In [1]:
import random
import tensorflow as tf
import numpy as np
import matplotlib as plt
from tensorflow.keras import layers, models, regularizers
from tensorflow.keras import Model
from tensorflow.keras.optimizers import Adam
import matplotlib.pyplot as plt
import json

tf.keras.backend.clear_session()
%precision 4

L2_WEIGHT_DECAY = 0.01
L1_WEIGHT_DECAY = 0.003

In [2]:
gpus = tf.config.experimental.list_physical_devices('GPU')
if gpus:
    try:
        for gpu in gpus:
            tf.config.experimental.set_memory_growth(gpu, True)
    except RuntimeError as e:
        print(e)

In [3]:
def load_json_data(path):
    with open(path, "r") as fp:
        data = json.load(fp)
    
    a = np.array(data["mfcc"])
    label = np.array(data["label"])

    mfcc = a[..., np.newaxis]
    print(mfcc.shape)

    return mfcc, label 

In [4]:
train_path = "../parse_dataset_labels/parse_sound_files/tess_ravdess_train_norm.json"
validate_path = "../parse_dataset_labels/parse_sound_files/tess_ravdess_validation_norm.json"
test_path = "../parse_dataset_labels/parse_sound_files/tess_ravdess_test_norm.json"

# Gets the list from the json
train_mfcc_list, train_label_list = load_json_data(train_path)
validate_mfcc_list, validate_label_list = load_json_data(validate_path)
test_mfcc_list, test_label_list = load_json_data(test_path)

# Shuffles the list, unzips the list, creates numpy arrays from the lists
x = list(zip(train_mfcc_list, train_label_list))
random.shuffle(x)
train_mfcc_tuple, train_label_tuple = zip(*x)
train_mfcc = np.array(train_mfcc_tuple)
train_label = np.array(train_label_tuple)

# Shuffles the list, unzips the list, creates numpy arrays from the lists
x = list(zip(validate_mfcc_list, validate_label_list))
random.shuffle(x)
validate_mfcc_tuple, validate_label_tuple = zip(*x)
validate_mfcc = np.array(validate_mfcc_tuple)
validate_label = np.array(validate_label_tuple)

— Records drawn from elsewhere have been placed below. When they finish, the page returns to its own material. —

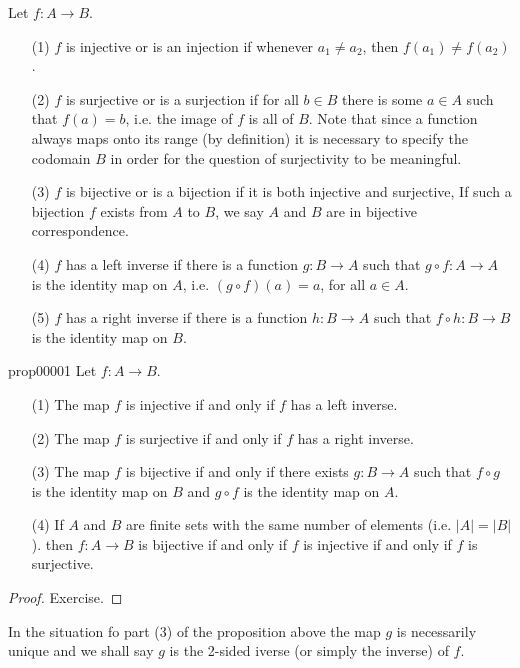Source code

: \documentclass[cn,11pt,chinese]{elegantbook}
\numberwithin{equation}{section}
\begin{document}
Let $f:A \to B$.
\begin{enumerate}
\item[(1)] $f$ is injective or is an injection if whenever $a_1 \neq a_2$, then $f(a_1) \neq f(a_2)$.

\item[(2)] $f$ is surjective or is a surjection if for all $b \in B$ there is some $a \in A$ such that $f(a) = b$, i.e. the image of $f$ is all of $B$. Note that since a function always maps onto its range (by definition) it is necessary to specify the codomain $B$ in order for the question of surjectivity to be meaningful.

\item[(3)] $f$ is bijective or is a bijection if it is both injective and surjective, If such a bijection $f$ exists from $A$ to $B$, we say $A$ and $B$ are in bijective correspondence.

\item[(4)] $f$ has a left inverse if there is a function $g:B \to A$ such that $g \circ f:A \to A$ is the identity map on $A$, i.e. $(g \circ f)(a)=a$, for all $a \in A$.

\item[(5)] $f$ has a right inverse if there is a function $h:B \to A$ such that $f \circ h:B \to B$ is the identity map on $B$.
\end{enumerate}

\begin{proposition}{}{prop00001}
Let $f:A \to B$.
\begin{enumerate}
\item[(1)] The map $f$ is injective if and only if $f$ has a left inverse.
\item[(2)] The map $f$ is surjective if and only if $f$ has a right inverse.
\item[(3)] The map $f$ is bijective if and only if there exists $g:B \to A$ such that $f \circ g$ is the identity map on $B$ and $g \circ f$ is the identity map on $A$.
\item[(4)] If $A$ and $B$ are finite sets with the same number of elements (i.e. $|A|=|B|$). then $f:A \to B$ is bijective if and only if $f$ is injective if and only if $f$ is surjective.
\end{enumerate}
\end{proposition}

\begin{proof}
Exercise.
\end{proof}

In the situation fo part (3) of the proposition above the map $g$ is necessarily unique and we shall say $g$ is the 2-sided iverse (or simply the inverse) of $f$.
\end{document}
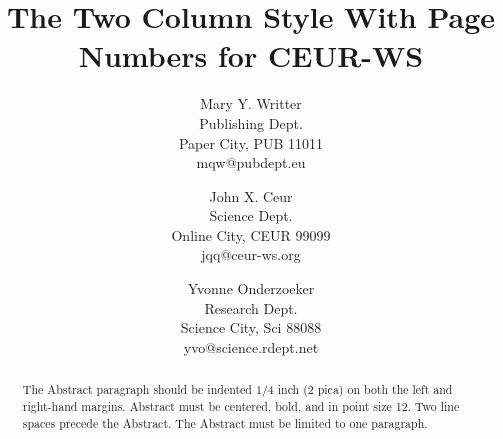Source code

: \documentclass[a4paper]{article}
\title{The Two Column Style With Page Numbers for CEUR-WS}
\author{
Mary Y. Writter \\ Publishing Dept.\\
                Paper City, PUB 11011 \\ mqw@pubdept.eu
\and
John X. Ceur \\ Science Dept.\\
                Online City, CEUR 99099 \\ jqq@ceur-ws.org
\and
Yvonne Onderzoeker \\ Research Dept.\\
                Science City, Sci 88088 \\ yvo@science.rdept.net
}
\begin{document}
\maketitle

\begin{abstract}
The Abstract paragraph should be indented $1/4$ inch (2 pica) on both
the left and right-hand margins. Abstract must be centered, bold, and
in point size 12. Two line spaces precede the Abstract. The Abstract
must be limited to one paragraph.
\end{abstract}









 


\end{document}
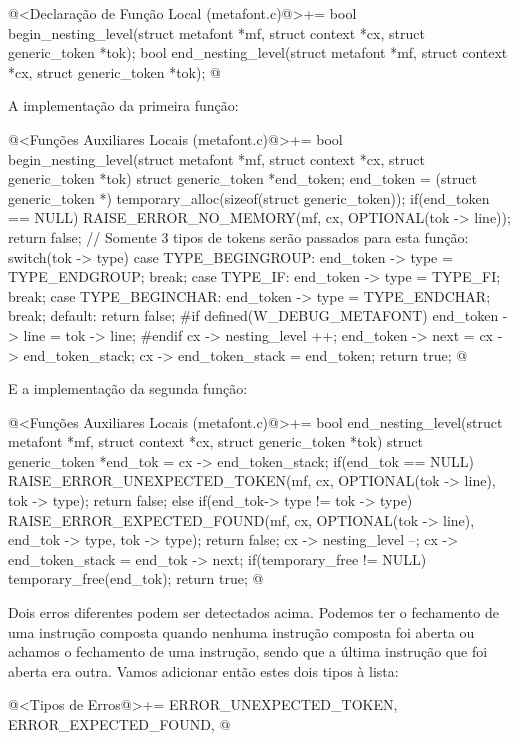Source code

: \iniciocodigo
@<Declaração de Função Local (metafont.c)@>+=
bool begin_nesting_level(struct metafont *mf, struct context *cx,
                         struct generic_token *tok);
bool end_nesting_level(struct metafont *mf, struct context *cx,
                       struct generic_token *tok);
@
\fimcodigo

A implementação da primeira função:

\iniciocodigo
@<Funções Auxiliares Locais (metafont.c)@>+=
bool begin_nesting_level(struct metafont *mf, struct context *cx,
                         struct generic_token *tok){
  struct generic_token *end_token;
  end_token = (struct generic_token *)
                    temporary_alloc(sizeof(struct generic_token));
  if(end_token == NULL){
    RAISE_ERROR_NO_MEMORY(mf, cx, OPTIONAL(tok -> line));
    return false;
  }
  // Somente 3 tipos de tokens serão passados para esta função:
  switch(tok -> type){
  case TYPE_BEGINGROUP:
    end_token -> type = TYPE_ENDGROUP;
    break;
  case TYPE_IF:
    end_token -> type = TYPE_FI;
    break;
  case TYPE_BEGINCHAR:
    end_token -> type = TYPE_ENDCHAR;
    break;
  default:
    return false;
  }
#if defined(W_DEBUG_METAFONT)
  end_token -> line = tok -> line;
#endif
  cx -> nesting_level ++;
  end_token -> next = cx -> end_token_stack;
  cx -> end_token_stack = end_token;
  return true;
}
@
\fimcodigo

E a implementação da segunda função:

\iniciocodigo
@<Funções Auxiliares Locais (metafont.c)@>+=
bool end_nesting_level(struct metafont *mf, struct context *cx,
                       struct generic_token *tok){
  struct generic_token *end_tok = cx -> end_token_stack;
  if(end_tok == NULL){
    RAISE_ERROR_UNEXPECTED_TOKEN(mf, cx, OPTIONAL(tok -> line), tok -> type);
    return false;
  }
  else if(end_tok-> type != tok -> type){
    RAISE_ERROR_EXPECTED_FOUND(mf, cx, OPTIONAL(tok -> line),
                               end_tok -> type, tok -> type);
    return false;
  }
  cx -> nesting_level --;
  cx -> end_token_stack = end_tok -> next;
  if(temporary_free != NULL)
    temporary_free(end_tok);
  return true;
}
@
\fimcodigo

Dois erros diferentes podem ser detectados acima. Podemos ter o
fechamento de uma instrução composta quando nenhuma instrução composta
foi aberta ou achamos o fechamento de uma instrução, sendo que a
última instrução que foi aberta era outra. Vamos adicionar então estes
dois tipos à lista:

\iniciocodigo
@<Tipos de Erros@>+=
ERROR_UNEXPECTED_TOKEN, ERROR_EXPECTED_FOUND,
@
\fimcodigo

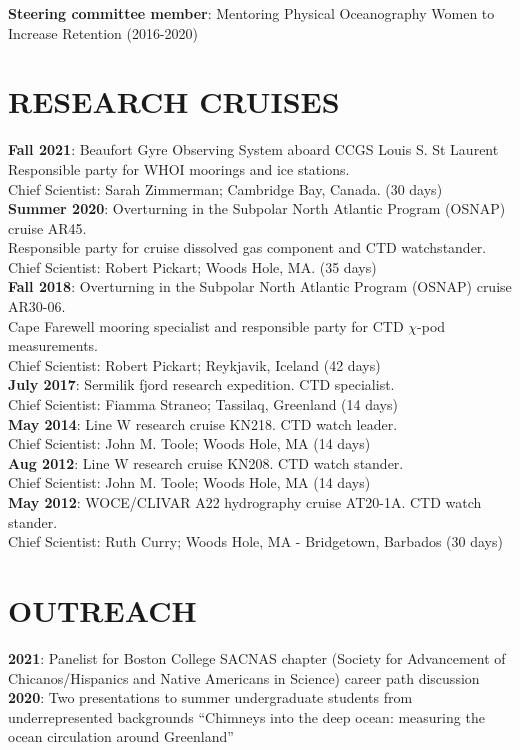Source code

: \documentclass[paper=letter,fontsize=11pt]{scrartcl} %
\newcommand{\NewPart}[2]{\section*{\uppercase{#1} #2}}
\newcommand{\ShortEntry}[2]{\normalsize \noindent \textbf{#1}: #2 \\ }
\begin{document}
\ShortEntry{Steering committee member}{Mentoring Physical Oceanography Women to Increase Retention (2016-2020)}


\NewPart{Research Cruises}{}

\ShortEntry{Fall 2021}{Beaufort Gyre Observing System aboard CCGS Louis S. St Laurent\\ Responsible party for WHOI moorings and ice stations.\\ Chief Scientist: Sarah Zimmerman; Cambridge Bay, Canada. (30 days)}

\ShortEntry{Summer 2020}{Overturning in the Subpolar North Atlantic Program (OSNAP) cruise AR45.\\ Responsible party for cruise dissolved gas component and CTD watchstander.\\ Chief Scientist: Robert Pickart; Woods Hole, MA. (35 days)}

\ShortEntry{Fall 2018}{Overturning in the Subpolar North Atlantic Program (OSNAP) cruise AR30-06.\\ Cape Farewell mooring specialist and responsible party for CTD $\chi$-pod measurements.\\ Chief Scientist: Robert Pickart; Reykjavik, Iceland (42 days)}

\ShortEntry{July 2017}{Sermilik fjord research expedition. CTD specialist.\\ Chief Scientist: Fiamma Straneo; Tassilaq, Greenland (14 days)}

\ShortEntry{May 2014}{Line W research cruise KN218. CTD watch leader.\\ Chief Scientist: John M. Toole; Woods Hole, MA (14 days)}

\ShortEntry{Aug 2012}{Line W research cruise KN208. CTD watch stander.\\ Chief Scientist: John M. Toole; Woods Hole, MA (14 days)}

\ShortEntry{May 2012}{WOCE/CLIVAR A22 hydrography cruise AT20-1A. CTD watch stander.\\ Chief Scientist: Ruth Curry; Woods Hole, MA - Bridgetown, Barbados (30 days)}

\NewPart{Outreach}{}

\ShortEntry{2021}{Panelist for Boston College SACNAS chapter (Society for Advancement of Chicanos/Hispanics and Native Americans in Science) career path discussion}

\ShortEntry{2020}{Two presentations to summer undergraduate students from underrepresented backgrounds ``Chimneys into the deep ocean: measuring the ocean circulation around Greenland''}
\end{document}
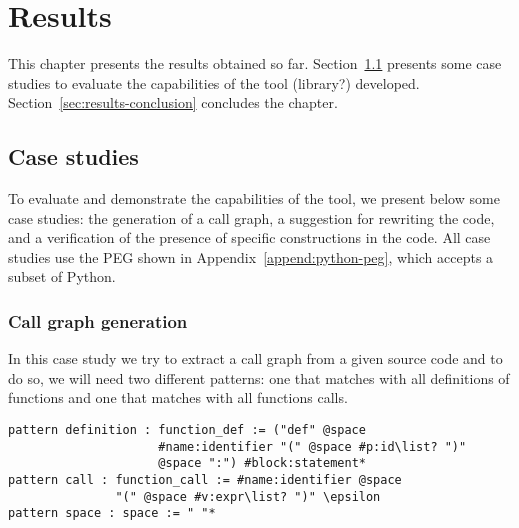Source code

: \chapter{Results}\label{chap:results}

This chapter presents the results obtained so far. Section~\ref{sec:case-studies} 
presents some case studies to evaluate the capabilities of the tool (library?) developed.
Section~\ref{sec:results-conclusion} concludes the chapter.

\section{Case studies}\label{sec:case-studies}

To evaluate and demonstrate the capabilities of the tool, we present below
some case studies: the generation of a call graph, a suggestion for rewriting 
the code, and a verification of the presence of specific constructions in the 
code. All case studies use the PEG shown in Appendix~\ref{append:python-peg},
which accepts a subset of Python.

\subsection{Call graph generation}

In this case study we try to extract a call graph from a given source code
and to do so, we will need two different patterns: one that matches with all
definitions of functions and one that matches with all functions calls.

\begin{verbatim}
pattern definition : function_def := ("def" @space 
                     #name:identifier "(" @space #p:id\list? ")" 
                     @space ":") #block:statement*
pattern call : function_call := #name:identifier @space 
               "(" @space #v:expr\list? ")" \epsilon
pattern space : space := " "*
\end{verbatim}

# Shuffles the list, unzips the list, creates numpy arrays from the lists
x = list(zip(test_mfcc_list, test_label_list))
random.shuffle(x)
test_mfcc_tuple, test_label_tuple = zip(*x)
test_mfcc = np.array(test_mfcc_tuple)
test_label = np.array(test_label_tuple)


(9660, 87, 1)
(1260, 87, 1)
(1121, 87, 1)


In [5]:
# abc = tf.keras.utils.to_categorical(train_label)
# print(abc)
train_label = tf.keras.utils.to_categorical(train_label)
test_label = tf.keras.utils.to_categorical(test_label)
validate_label = tf.keras.utils.to_categorical(validate_label)
print(test_label.shape)

(1121, 5)


In [6]:
# using the hop length and fft params we have 87 time steps with 13 values for each
input_layer = tf.keras.layers.Input(shape=(87, 1, 1))
x = tf.keras.layers.Conv2D(96, (11,11), strides=4, padding="same", kernel_initializer='he_normal', bias_initializer="he_normal", kernel_regularizer=regularizers.l2(L2_WEIGHT_DECAY))(input_layer)
x = tf.keras.layers.BatchNormalization()(x)
x = tf.keras.layers.Activation("relu")(x)
x = tf.keras.layers.MaxPool2D((3,3), strides=2, padding="same")(x)

x = tf.keras.layers.Conv2D(256, (5,5), padding="same", kernel_initializer='he_normal', bias_initializer="he_normal", kernel_regularizer=regularizers.l2(L2_WEIGHT_DECAY))(x)
x = tf.keras.layers.BatchNormalization()(x)
x = tf.keras.layers.Activation("relu")(x)
x = tf.keras.layers.MaxPool2D((3,3), strides=2, padding="same")(x)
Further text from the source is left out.